*Task requirements:* How many of the lines in the material underneath include the string "MappingProxyType"? State the number only.
════════
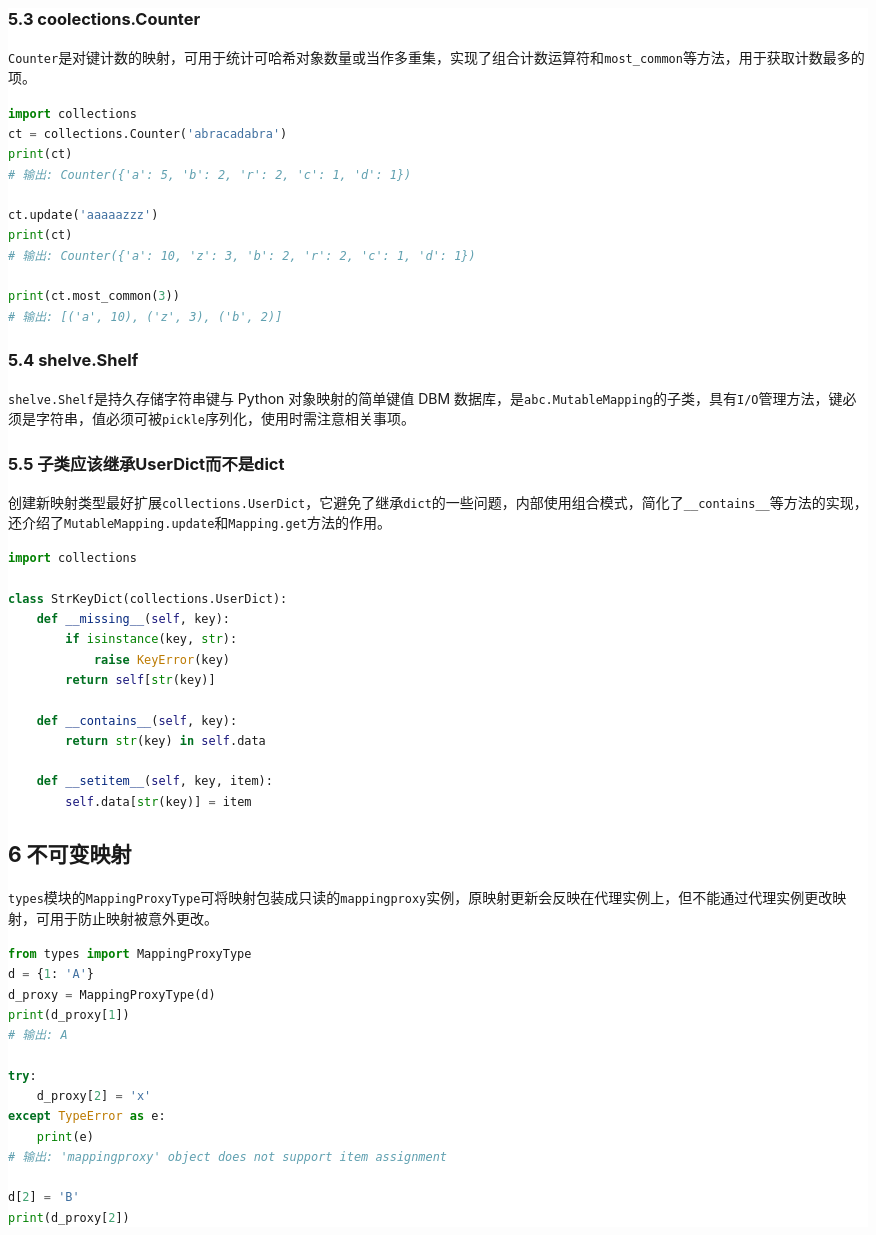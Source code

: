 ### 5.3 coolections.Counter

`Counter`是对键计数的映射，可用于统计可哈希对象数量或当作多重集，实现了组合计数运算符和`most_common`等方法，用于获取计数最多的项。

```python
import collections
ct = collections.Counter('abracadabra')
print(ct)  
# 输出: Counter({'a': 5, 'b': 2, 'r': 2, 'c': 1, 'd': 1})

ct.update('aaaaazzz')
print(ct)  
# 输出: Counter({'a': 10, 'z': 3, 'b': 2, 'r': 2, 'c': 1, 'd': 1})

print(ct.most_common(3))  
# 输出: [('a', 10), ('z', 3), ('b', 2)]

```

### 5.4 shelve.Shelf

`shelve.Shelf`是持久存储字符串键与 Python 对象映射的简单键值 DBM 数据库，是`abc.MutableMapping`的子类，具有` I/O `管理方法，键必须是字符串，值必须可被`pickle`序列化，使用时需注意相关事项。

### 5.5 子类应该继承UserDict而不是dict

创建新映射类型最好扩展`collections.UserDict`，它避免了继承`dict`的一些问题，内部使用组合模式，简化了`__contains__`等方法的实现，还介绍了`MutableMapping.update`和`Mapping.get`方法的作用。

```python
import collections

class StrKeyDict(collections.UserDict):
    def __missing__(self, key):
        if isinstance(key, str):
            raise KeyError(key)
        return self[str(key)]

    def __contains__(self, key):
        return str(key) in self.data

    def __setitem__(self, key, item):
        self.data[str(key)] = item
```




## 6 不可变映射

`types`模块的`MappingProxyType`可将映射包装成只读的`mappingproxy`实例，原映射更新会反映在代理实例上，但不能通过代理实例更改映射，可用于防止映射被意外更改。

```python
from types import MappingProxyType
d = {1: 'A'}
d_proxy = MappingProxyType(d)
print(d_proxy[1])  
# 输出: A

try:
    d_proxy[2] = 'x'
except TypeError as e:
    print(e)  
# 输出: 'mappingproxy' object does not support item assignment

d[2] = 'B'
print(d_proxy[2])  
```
════════
*Answer below:* 3